The data:

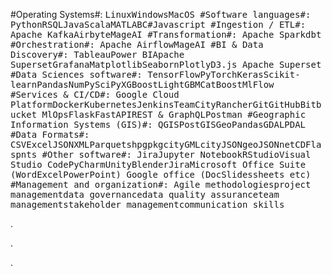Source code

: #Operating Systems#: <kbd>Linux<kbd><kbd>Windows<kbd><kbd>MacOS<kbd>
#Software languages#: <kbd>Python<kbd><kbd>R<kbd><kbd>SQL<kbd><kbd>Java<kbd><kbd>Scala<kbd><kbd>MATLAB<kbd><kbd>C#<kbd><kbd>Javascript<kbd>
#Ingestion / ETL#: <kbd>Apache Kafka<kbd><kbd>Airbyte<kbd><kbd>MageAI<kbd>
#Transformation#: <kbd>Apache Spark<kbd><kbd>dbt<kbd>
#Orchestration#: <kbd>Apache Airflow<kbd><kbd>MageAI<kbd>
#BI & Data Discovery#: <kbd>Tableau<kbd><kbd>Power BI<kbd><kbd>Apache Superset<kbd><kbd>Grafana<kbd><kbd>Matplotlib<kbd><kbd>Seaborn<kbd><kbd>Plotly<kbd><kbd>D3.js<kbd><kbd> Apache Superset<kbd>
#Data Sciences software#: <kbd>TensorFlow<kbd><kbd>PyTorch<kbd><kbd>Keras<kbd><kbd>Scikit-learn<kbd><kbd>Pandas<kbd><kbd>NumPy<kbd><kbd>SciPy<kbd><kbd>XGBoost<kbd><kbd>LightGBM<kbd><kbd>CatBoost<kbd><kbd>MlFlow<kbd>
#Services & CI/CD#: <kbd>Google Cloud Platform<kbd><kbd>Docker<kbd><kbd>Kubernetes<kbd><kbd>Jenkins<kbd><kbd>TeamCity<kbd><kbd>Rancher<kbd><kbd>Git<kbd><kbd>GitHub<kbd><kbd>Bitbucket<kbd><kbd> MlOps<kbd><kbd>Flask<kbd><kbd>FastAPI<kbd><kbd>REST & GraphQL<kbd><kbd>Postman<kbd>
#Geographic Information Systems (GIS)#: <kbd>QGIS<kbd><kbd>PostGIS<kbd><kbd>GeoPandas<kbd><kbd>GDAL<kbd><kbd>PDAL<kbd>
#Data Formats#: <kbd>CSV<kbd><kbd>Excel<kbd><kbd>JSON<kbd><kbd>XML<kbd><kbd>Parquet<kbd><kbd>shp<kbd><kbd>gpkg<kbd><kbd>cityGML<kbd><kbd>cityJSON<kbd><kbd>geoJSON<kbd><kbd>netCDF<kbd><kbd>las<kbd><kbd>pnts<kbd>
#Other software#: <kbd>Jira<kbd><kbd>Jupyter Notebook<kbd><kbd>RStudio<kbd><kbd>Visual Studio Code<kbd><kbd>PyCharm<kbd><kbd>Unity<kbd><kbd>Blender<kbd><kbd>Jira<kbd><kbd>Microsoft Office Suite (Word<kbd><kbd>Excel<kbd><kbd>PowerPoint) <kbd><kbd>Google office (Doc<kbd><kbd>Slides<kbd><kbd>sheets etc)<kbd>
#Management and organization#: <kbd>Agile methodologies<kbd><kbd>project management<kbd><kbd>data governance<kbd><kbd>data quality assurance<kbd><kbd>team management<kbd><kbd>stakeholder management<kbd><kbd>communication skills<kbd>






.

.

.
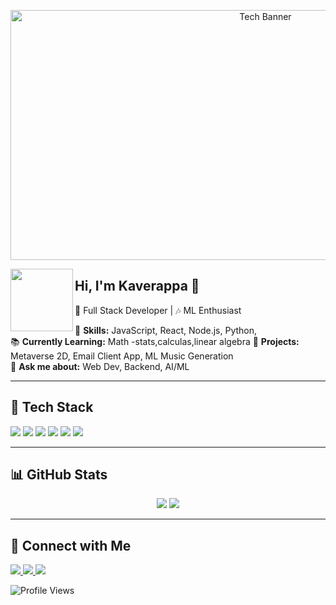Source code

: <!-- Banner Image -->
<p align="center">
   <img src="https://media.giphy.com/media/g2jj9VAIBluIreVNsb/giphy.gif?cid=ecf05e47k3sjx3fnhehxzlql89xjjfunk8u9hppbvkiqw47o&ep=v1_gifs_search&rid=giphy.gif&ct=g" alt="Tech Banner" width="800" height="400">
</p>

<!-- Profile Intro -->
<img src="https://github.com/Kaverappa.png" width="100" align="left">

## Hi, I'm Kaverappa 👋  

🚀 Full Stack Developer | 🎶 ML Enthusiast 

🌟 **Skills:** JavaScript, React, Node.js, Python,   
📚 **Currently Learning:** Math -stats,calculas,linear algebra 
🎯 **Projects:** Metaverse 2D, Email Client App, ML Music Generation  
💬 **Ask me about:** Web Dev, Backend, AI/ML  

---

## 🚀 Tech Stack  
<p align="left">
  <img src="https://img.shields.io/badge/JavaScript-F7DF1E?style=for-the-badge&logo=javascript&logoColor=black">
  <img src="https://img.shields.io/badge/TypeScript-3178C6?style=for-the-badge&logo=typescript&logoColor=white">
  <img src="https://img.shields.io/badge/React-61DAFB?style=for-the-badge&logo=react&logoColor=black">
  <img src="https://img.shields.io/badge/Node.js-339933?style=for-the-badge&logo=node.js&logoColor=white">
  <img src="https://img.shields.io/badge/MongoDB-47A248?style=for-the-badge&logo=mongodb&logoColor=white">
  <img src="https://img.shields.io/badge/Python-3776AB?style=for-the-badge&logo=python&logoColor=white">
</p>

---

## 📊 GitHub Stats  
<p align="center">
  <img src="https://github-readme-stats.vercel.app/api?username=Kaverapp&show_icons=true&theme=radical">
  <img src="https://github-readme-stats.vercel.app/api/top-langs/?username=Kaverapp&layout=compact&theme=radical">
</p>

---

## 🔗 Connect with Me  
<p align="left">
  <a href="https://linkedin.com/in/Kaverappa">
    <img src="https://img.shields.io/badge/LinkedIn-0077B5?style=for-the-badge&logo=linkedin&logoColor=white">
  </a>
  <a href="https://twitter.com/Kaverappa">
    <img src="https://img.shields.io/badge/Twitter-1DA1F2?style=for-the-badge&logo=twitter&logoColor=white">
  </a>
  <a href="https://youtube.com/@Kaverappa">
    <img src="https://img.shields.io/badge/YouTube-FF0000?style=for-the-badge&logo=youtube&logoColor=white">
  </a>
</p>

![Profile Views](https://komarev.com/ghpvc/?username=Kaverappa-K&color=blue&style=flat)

What you will do: Omit every picture while printing the data word for word.

Reply:
Source code

: #Operating Systems#: <kbd>Linux<kbd><kbd>Windows<kbd><kbd>MacOS<kbd>
#Software languages#: <kbd>Python<kbd><kbd>R<kbd><kbd>SQL<kbd><kbd>Java<kbd><kbd>Scala<kbd><kbd>MATLAB<kbd><kbd>C#<kbd><kbd>Javascript<kbd>
#Ingestion / ETL#: <kbd>Apache Kafka<kbd><kbd>Airbyte<kbd><kbd>MageAI<kbd>
#Transformation#: <kbd>Apache Spark<kbd><kbd>dbt<kbd>
#Orchestration#: <kbd>Apache Airflow<kbd><kbd>MageAI<kbd>
#BI & Data Discovery#: <kbd>Tableau<kbd><kbd>Power BI<kbd><kbd>Apache Superset<kbd><kbd>Grafana<kbd><kbd>Matplotlib<kbd><kbd>Seaborn<kbd><kbd>Plotly<kbd><kbd>D3.js<kbd><kbd> Apache Superset<kbd>
#Data Sciences software#: <kbd>TensorFlow<kbd><kbd>PyTorch<kbd><kbd>Keras<kbd><kbd>Scikit-learn<kbd><kbd>Pandas<kbd><kbd>NumPy<kbd><kbd>SciPy<kbd><kbd>XGBoost<kbd><kbd>LightGBM<kbd><kbd>CatBoost<kbd><kbd>MlFlow<kbd>
#Services & CI/CD#: <kbd>Google Cloud Platform<kbd><kbd>Docker<kbd><kbd>Kubernetes<kbd><kbd>Jenkins<kbd><kbd>TeamCity<kbd><kbd>Rancher<kbd><kbd>Git<kbd><kbd>GitHub<kbd><kbd>Bitbucket<kbd><kbd> MlOps<kbd><kbd>Flask<kbd><kbd>FastAPI<kbd><kbd>REST & GraphQL<kbd><kbd>Postman<kbd>
#Geographic Information Systems (GIS)#: <kbd>QGIS<kbd><kbd>PostGIS<kbd><kbd>GeoPandas<kbd><kbd>GDAL<kbd><kbd>PDAL<kbd>
#Data Formats#: <kbd>CSV<kbd><kbd>Excel<kbd><kbd>JSON<kbd><kbd>XML<kbd><kbd>Parquet<kbd><kbd>shp<kbd><kbd>gpkg<kbd><kbd>cityGML<kbd><kbd>cityJSON<kbd><kbd>geoJSON<kbd><kbd>netCDF<kbd><kbd>las<kbd><kbd>pnts<kbd>
#Other software#: <kbd>Jira<kbd><kbd>Jupyter Notebook<kbd><kbd>RStudio<kbd><kbd>Visual Studio Code<kbd><kbd>PyCharm<kbd><kbd>Unity<kbd><kbd>Blender<kbd><kbd>Jira<kbd><kbd>Microsoft Office Suite (Word<kbd><kbd>Excel<kbd><kbd>PowerPoint) <kbd><kbd>Google office (Doc<kbd><kbd>Slides<kbd><kbd>sheets etc)<kbd>
#Management and organization#: <kbd>Agile methodologies<kbd><kbd>project management<kbd><kbd>data governance<kbd><kbd>data quality assurance<kbd><kbd>team management<kbd><kbd>stakeholder management<kbd><kbd>communication skills<kbd>






.

.

.
Source code

: <!-- Banner Image -->
<p align="center">
   <img src="https://media.giphy.com/media/g2jj9VAIBluIreVNsb/giphy.gif?cid=ecf05e47k3sjx3fnhehxzlql89xjjfunk8u9hppbvkiqw47o&ep=v1_gifs_search&rid=giphy.gif&ct=g" alt="Tech Banner" width="800" height="400">
</p>

<!-- Profile Intro -->
<img src="https://github.com/Kaverappa.png" width="100" align="left">

## Hi, I'm Kaverappa 👋  

🚀 Full Stack Developer | 🎶 ML Enthusiast 

🌟 **Skills:** JavaScript, React, Node.js, Python,   
📚 **Currently Learning:** Math -stats,calculas,linear algebra 
🎯 **Projects:** Metaverse 2D, Email Client App, ML Music Generation  
💬 **Ask me about:** Web Dev, Backend, AI/ML  

---

## 🚀 Tech Stack  
<p align="left">
  <img src="https://img.shields.io/badge/JavaScript-F7DF1E?style=for-the-badge&logo=javascript&logoColor=black">
  <img src="https://img.shields.io/badge/TypeScript-3178C6?style=for-the-badge&logo=typescript&logoColor=white">
  <img src="https://img.shields.io/badge/React-61DAFB?style=for-the-badge&logo=react&logoColor=black">
  <img src="https://img.shields.io/badge/Node.js-339933?style=for-the-badge&logo=node.js&logoColor=white">
  <img src="https://img.shields.io/badge/MongoDB-47A248?style=for-the-badge&logo=mongodb&logoColor=white">
  <img src="https://img.shields.io/badge/Python-3776AB?style=for-the-badge&logo=python&logoColor=white">
</p>

---

## 📊 GitHub Stats  
<p align="center">
  <img src="https://github-readme-stats.vercel.app/api?username=Kaverapp&show_icons=true&theme=radical">
  <img src="https://github-readme-stats.vercel.app/api/top-langs/?username=Kaverapp&layout=compact&theme=radical">
</p>

---

## 🔗 Connect with Me  
<p align="left">
  <a href="https://linkedin.com/in/Kaverappa">
    <img src="https://img.shields.io/badge/LinkedIn-0077B5?style=for-the-badge&logo=linkedin&logoColor=white">
  </a>
  <a href="https://twitter.com/Kaverappa">
    <img src="https://img.shields.io/badge/Twitter-1DA1F2?style=for-the-badge&logo=twitter&logoColor=white">
  </a>
  <a href="https://youtube.com/@Kaverappa">
    <img src="https://img.shields.io/badge/YouTube-FF0000?style=for-the-badge&logo=youtube&logoColor=white">
  </a>
</p>

![Profile Views](https://komarev.com/ghpvc/?username=Kaverappa-K&color=blue&style=flat)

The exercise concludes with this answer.